52. Le Comité réaffirme, comme lors de l'examen du précédent rapport du Canada, que les droits économiques et sociaux ne devraient pas être ramenés au rang de principes et d'objectifs dans les discussions entre le Gouvernement fédéral et les gouvernements provinciaux et territoriaux se rapportant aux programmes sociaux. Par conséquent, le Comité prie instamment le Gouvernement fédéral de prendre des mesures concrètes pour s'assurer que les provinces et territoires respectent les obligations leur incombant en vertu du Pacte et garantissent les droits énoncés dans cet instrument en prenant des dispositions législatives ou politiques et en établissant des mécanismes de surveillance et de règlement indépendants et en nombre suffisant.

53. Le Comité encourage l'État partie à adopter les mesures nécessaires pour assurer la réalisation des droits économiques, sociaux et culturels des femmes, y compris le droit à un salaire égal pour un travail de valeur égale.

54. Le Comité recommande également d'affecter directement une partie plus importante des budgets fédéral, provinciaux et territoriaux aux actions visant à aider les femmes pauvres et leurs enfants, à offrir des services de garderie accessibles et à assurer une assistance juridique en matière familiale. Des mesures visant à apporter un soutien adéquat aux foyers d'accueil pour femmes battues, aux services de soins et aux organisations non gouvernementales féminines s'imposent également.

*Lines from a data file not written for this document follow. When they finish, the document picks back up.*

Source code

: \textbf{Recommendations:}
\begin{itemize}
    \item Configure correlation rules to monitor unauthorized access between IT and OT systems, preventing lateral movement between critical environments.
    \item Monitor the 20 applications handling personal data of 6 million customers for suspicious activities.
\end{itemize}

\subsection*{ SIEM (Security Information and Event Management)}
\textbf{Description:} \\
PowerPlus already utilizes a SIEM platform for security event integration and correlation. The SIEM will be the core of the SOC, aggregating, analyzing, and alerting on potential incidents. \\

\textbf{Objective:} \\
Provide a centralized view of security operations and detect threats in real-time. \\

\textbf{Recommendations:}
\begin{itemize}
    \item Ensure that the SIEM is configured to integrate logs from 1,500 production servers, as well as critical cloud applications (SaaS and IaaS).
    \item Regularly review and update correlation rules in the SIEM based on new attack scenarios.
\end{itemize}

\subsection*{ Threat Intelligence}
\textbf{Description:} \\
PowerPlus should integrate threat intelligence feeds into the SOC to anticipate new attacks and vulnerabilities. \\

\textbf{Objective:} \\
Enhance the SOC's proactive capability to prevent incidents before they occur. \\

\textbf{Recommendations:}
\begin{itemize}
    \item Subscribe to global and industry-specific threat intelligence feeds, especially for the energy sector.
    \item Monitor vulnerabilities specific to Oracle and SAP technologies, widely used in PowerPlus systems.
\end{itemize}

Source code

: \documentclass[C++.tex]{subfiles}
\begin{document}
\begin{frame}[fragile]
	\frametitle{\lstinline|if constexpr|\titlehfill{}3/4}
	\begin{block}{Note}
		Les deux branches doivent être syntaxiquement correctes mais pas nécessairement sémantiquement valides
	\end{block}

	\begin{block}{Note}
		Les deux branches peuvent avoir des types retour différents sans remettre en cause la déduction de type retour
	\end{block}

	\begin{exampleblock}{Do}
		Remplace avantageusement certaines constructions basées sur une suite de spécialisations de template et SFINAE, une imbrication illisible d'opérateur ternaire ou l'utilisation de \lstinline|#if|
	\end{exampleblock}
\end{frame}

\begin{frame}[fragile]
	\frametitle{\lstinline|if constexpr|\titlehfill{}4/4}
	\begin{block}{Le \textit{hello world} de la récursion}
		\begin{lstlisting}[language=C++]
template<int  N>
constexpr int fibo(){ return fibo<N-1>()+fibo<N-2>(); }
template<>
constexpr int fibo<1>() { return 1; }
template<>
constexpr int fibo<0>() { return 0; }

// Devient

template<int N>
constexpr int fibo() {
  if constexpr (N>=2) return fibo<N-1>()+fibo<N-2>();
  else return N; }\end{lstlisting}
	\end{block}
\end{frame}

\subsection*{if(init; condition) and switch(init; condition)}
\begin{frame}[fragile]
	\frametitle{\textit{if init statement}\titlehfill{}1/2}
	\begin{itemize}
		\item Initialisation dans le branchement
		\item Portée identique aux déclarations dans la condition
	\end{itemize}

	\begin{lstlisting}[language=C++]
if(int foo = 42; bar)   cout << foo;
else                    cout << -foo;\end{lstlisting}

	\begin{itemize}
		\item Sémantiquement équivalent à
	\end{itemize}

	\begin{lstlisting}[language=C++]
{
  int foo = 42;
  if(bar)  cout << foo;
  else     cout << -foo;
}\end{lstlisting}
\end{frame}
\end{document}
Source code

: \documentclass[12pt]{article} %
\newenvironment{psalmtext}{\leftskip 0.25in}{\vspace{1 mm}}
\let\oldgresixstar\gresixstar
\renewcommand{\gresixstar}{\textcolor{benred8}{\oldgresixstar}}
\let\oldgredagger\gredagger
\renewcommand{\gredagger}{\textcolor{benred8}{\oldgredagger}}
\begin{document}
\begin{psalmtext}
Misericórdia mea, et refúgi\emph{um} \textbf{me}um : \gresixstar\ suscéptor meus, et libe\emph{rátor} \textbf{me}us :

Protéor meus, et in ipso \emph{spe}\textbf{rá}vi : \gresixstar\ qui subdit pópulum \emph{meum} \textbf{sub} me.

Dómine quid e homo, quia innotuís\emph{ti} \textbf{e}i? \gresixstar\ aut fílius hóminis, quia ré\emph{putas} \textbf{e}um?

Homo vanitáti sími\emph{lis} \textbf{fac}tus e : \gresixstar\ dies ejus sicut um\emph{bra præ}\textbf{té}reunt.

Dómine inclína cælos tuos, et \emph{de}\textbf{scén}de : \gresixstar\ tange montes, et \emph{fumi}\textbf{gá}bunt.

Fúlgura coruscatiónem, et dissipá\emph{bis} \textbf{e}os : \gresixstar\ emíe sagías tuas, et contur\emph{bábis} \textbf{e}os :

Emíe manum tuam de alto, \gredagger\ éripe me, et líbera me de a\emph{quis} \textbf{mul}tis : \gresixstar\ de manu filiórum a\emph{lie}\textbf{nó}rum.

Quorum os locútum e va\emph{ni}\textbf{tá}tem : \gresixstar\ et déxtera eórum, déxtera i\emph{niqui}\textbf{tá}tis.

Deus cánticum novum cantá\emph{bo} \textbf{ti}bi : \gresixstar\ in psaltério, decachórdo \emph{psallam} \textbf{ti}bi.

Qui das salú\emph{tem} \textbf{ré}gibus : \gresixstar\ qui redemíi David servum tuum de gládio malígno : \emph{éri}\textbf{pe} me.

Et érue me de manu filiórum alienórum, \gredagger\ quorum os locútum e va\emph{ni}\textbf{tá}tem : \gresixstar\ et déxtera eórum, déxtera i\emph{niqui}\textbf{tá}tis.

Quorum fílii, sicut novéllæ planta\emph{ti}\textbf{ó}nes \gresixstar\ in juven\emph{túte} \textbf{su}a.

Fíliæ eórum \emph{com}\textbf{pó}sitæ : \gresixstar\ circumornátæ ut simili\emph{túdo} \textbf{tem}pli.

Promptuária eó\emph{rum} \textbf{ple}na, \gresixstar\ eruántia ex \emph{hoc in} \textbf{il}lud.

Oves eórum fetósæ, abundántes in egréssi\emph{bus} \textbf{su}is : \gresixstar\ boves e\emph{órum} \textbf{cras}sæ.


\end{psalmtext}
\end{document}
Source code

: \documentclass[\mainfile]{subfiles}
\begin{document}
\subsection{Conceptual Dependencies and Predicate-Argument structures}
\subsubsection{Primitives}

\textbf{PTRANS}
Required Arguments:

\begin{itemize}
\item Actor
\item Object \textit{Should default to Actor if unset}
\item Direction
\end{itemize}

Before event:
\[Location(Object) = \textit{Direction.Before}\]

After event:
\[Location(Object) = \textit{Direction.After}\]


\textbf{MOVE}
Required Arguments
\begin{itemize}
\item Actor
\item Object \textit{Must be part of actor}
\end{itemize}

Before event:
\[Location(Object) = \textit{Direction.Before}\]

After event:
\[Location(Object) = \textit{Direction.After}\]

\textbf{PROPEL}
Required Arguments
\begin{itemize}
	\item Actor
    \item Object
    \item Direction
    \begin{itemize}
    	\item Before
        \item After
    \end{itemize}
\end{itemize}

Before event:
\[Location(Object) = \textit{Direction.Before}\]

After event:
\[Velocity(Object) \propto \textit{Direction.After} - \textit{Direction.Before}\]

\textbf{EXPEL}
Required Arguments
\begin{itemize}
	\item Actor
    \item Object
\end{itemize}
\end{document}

55. Le Comité exhorte le Gouvernement fédéral et les gouvernements provinciaux et territoriaux à réviser leurs législations respectives en matière de programmes de travail obligatoire pour s'assurer qu'elles ne contiennent aucune disposition contraire au droit de choisir librement son emploi et aux autres normes relatives au travail, notamment le salaire minimal, qui sont garantis non seulement dans le Pacte mais également dans les conventions pertinentes de l'OIT sur les droits fondamentaux des travailleurs et les normes du travail.

56. Le Comité appelle le Gouvernement fédéral et les gouvernements provinciaux et territoriaux à donner un rang de priorité encore plus élevé aux mesures visant à réduire le taux d'illettrisme au Canada.

57. Le Comité recommande à l'État partie de demander au Conseil canadien de la magistrature de communiquer à tous les juges des exemplaires des observations finales du Comité et de promouvoir la familiarisation des juges aux obligations incombant au Canada en vertu du Pacte.

58. Le Comité recommande également, compte tenu de la sensibilisation généralement insuffisante de l'opinion publique canadienne aux obligations découlant des traités relatifs aux droits de l'homme, que l'État partie informe la population, les institutions et les fonctionnaires à tous les niveaux de l'administration des obligations incombant au Canada en vertu du Pacte. À ce propos, le Comité renvoie spécifiquement à son Observation générale No 9 sur l'application du Pacte au niveau national.

59. Le Comité recommande que le Gouvernement fédéral étende le Programme de contestation judiciaire aux plaintes contre les lois et mesures provinciales contraires aux dispositions du Pacte.

60. Enfin, le Comité demande à l'État partie d'assurer aux présentes observations finales une large diffusion au Canada et de l'informer dans son prochain rapport périodique des mesures prises pour donner effet à ces recommandations.